▶ _Your assignment_
Look below for the line containing "and Accountability Act of 1996." and the line containing "4. Patient identifying"; repeat exactly those two lines and all lines between them, and nothing else.

Stored dataset items:
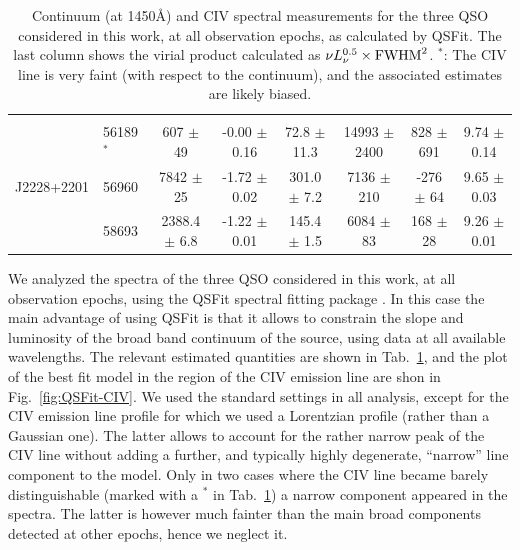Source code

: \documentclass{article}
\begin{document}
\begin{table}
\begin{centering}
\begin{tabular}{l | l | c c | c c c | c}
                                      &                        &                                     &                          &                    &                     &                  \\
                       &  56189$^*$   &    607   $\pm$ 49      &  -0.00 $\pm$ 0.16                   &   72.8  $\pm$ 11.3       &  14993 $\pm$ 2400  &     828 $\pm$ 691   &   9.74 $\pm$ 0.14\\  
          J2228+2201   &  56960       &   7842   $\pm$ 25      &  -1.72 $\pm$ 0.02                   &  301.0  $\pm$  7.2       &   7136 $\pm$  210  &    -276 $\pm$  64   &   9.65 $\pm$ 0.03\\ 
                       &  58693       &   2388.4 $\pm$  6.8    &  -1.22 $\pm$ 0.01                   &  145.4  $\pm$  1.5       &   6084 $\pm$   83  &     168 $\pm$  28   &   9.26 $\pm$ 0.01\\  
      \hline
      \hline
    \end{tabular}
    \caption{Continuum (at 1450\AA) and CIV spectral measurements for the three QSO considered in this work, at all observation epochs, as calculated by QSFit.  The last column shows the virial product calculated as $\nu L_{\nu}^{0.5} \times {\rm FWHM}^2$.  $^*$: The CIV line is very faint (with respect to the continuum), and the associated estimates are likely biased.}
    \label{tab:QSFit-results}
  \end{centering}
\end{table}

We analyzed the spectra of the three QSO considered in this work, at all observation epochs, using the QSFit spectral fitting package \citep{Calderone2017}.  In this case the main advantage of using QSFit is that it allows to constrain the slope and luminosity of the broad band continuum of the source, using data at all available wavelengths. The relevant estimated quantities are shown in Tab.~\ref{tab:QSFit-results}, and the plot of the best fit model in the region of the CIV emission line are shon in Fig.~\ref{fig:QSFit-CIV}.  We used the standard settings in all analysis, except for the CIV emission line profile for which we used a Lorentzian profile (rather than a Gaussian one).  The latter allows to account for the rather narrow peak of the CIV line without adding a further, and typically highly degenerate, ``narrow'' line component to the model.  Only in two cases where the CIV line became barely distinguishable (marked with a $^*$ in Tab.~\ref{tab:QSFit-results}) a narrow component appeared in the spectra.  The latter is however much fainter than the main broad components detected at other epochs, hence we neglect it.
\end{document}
* * *
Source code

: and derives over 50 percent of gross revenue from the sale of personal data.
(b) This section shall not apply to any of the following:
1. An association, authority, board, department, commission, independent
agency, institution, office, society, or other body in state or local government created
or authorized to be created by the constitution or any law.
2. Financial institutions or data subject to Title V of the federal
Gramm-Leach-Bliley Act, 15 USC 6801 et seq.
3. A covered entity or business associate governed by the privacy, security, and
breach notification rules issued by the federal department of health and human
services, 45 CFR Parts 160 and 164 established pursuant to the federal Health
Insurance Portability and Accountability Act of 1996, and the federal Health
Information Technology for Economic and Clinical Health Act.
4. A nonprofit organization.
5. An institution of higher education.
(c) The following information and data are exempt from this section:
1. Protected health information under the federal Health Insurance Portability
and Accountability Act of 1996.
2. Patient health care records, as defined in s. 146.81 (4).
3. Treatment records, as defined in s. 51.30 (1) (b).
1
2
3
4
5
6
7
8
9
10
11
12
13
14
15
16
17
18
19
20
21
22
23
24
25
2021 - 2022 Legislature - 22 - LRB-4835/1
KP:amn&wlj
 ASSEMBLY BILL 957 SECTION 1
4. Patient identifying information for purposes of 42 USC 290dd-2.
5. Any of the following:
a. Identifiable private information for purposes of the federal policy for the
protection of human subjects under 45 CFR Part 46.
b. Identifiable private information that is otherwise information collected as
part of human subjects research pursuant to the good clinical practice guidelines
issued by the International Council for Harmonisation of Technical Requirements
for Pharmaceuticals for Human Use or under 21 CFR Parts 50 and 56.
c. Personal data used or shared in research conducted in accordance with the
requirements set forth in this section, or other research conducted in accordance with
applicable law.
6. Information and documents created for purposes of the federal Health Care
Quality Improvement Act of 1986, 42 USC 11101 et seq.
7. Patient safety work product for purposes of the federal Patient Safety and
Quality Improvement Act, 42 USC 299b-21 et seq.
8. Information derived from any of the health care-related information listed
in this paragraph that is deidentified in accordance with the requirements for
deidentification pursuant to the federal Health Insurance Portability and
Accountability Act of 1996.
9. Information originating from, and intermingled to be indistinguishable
...
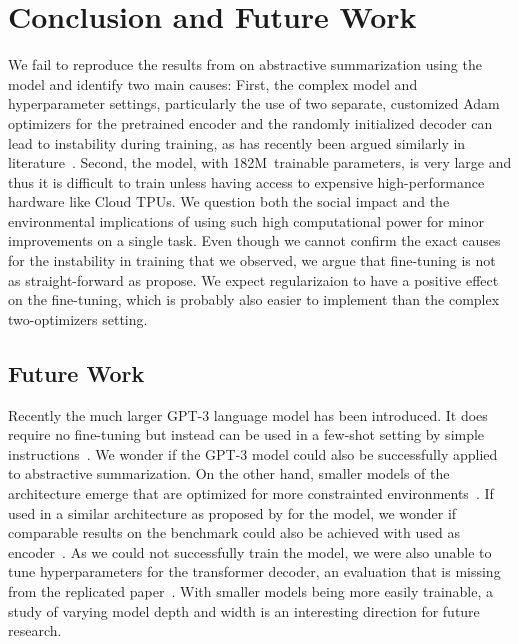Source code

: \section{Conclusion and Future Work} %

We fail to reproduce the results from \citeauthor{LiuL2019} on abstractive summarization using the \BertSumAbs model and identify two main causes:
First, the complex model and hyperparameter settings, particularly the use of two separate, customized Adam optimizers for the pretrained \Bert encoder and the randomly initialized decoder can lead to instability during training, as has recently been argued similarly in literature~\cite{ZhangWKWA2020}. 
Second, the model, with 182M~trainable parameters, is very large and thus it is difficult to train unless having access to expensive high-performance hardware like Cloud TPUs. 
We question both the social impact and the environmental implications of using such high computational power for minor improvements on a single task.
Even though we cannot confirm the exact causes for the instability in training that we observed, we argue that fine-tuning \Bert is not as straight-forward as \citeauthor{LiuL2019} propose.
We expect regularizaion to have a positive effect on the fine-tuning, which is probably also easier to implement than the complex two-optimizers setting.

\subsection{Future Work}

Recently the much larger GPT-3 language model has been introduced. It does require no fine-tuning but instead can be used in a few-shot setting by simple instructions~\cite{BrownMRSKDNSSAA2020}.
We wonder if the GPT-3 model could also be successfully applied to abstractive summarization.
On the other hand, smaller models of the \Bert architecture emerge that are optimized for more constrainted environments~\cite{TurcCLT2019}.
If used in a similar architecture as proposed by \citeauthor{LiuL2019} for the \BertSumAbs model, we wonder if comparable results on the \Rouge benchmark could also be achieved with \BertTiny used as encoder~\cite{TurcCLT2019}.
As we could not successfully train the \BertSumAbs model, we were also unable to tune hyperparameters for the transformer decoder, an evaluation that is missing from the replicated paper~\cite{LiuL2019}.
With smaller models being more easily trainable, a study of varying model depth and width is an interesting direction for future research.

▶ _Written answer_
and Accountability Act of 1996.
2. Patient health care records, as defined in s. 146.81 (4).
3. Treatment records, as defined in s. 51.30 (1) (b).
1
2
3
4
5
6
7
8
9
10
11
12
13
14
15
16
17
18
19
20
21
22
23
24
25
2021 - 2022 Legislature - 22 - LRB-4835/1
KP:amn&wlj
 ASSEMBLY BILL 957 SECTION 1
4. Patient identifying information for purposes of 42 USC 290dd-2.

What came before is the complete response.